◆ WHAT TO PRODUCE
Only an exact retyping of all the entries counts as an answer.

◆ SOURCE INFORMATION
════
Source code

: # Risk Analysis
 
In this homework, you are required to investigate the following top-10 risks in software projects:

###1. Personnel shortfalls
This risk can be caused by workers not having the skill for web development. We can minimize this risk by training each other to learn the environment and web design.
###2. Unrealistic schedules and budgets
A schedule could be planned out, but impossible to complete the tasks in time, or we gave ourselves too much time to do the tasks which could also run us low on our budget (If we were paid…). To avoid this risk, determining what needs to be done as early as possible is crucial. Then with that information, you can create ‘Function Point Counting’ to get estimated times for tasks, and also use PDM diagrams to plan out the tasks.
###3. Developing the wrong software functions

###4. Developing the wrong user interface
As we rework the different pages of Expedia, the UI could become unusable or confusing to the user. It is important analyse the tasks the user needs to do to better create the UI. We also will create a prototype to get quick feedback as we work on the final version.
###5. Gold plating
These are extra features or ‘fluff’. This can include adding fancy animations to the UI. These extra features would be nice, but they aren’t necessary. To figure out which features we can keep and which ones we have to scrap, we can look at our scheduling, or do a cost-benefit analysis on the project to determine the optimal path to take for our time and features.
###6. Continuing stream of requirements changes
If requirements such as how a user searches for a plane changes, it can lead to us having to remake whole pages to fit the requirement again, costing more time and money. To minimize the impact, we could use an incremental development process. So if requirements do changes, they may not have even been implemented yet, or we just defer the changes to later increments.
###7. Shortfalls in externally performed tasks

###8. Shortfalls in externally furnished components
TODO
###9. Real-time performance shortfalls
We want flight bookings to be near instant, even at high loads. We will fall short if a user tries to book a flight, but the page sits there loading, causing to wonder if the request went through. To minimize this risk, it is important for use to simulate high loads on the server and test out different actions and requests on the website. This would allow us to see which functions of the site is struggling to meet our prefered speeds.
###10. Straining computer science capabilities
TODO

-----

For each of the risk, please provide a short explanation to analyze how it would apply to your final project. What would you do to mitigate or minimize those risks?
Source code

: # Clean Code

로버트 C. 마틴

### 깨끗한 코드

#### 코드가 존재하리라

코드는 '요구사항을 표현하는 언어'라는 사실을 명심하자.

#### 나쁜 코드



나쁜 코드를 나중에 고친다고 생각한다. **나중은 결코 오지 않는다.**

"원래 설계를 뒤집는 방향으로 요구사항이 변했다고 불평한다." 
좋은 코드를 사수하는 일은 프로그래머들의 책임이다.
════
◆ RESULT OF THE EXERCISE
Source code

: # Risk Analysis
 
In this homework, you are required to investigate the following top-10 risks in software projects:

###1. Personnel shortfalls
This risk can be caused by workers not having the skill for web development. We can minimize this risk by training each other to learn the environment and web design.
###2. Unrealistic schedules and budgets
A schedule could be planned out, but impossible to complete the tasks in time, or we gave ourselves too much time to do the tasks which could also run us low on our budget (If we were paid…). To avoid this risk, determining what needs to be done as early as possible is crucial. Then with that information, you can create ‘Function Point Counting’ to get estimated times for tasks, and also use PDM diagrams to plan out the tasks.
###3. Developing the wrong software functions

###4. Developing the wrong user interface
As we rework the different pages of Expedia, the UI could become unusable or confusing to the user. It is important analyse the tasks the user needs to do to better create the UI. We also will create a prototype to get quick feedback as we work on the final version.
###5. Gold plating
These are extra features or ‘fluff’. This can include adding fancy animations to the UI. These extra features would be nice, but they aren’t necessary. To figure out which features we can keep and which ones we have to scrap, we can look at our scheduling, or do a cost-benefit analysis on the project to determine the optimal path to take for our time and features.
###6. Continuing stream of requirements changes
If requirements such as how a user searches for a plane changes, it can lead to us having to remake whole pages to fit the requirement again, costing more time and money. To minimize the impact, we could use an incremental development process. So if requirements do changes, they may not have even been implemented yet, or we just defer the changes to later increments.
###7. Shortfalls in externally performed tasks

###8. Shortfalls in externally furnished components
TODO
###9. Real-time performance shortfalls
We want flight bookings to be near instant, even at high loads. We will fall short if a user tries to book a flight, but the page sits there loading, causing to wonder if the request went through. To minimize this risk, it is important for use to simulate high loads on the server and test out different actions and requests on the website. This would allow us to see which functions of the site is struggling to meet our prefered speeds.
###10. Straining computer science capabilities
TODO

-----

For each of the risk, please provide a short explanation to analyze how it would apply to your final project. What would you do to mitigate or minimize those risks?
Source code

: # Clean Code

로버트 C. 마틴

### 깨끗한 코드

#### 코드가 존재하리라

코드는 '요구사항을 표현하는 언어'라는 사실을 명심하자.

#### 나쁜 코드



나쁜 코드를 나중에 고친다고 생각한다. **나중은 결코 오지 않는다.**

"원래 설계를 뒤집는 방향으로 요구사항이 변했다고 불평한다." 
좋은 코드를 사수하는 일은 프로그래머들의 책임이다.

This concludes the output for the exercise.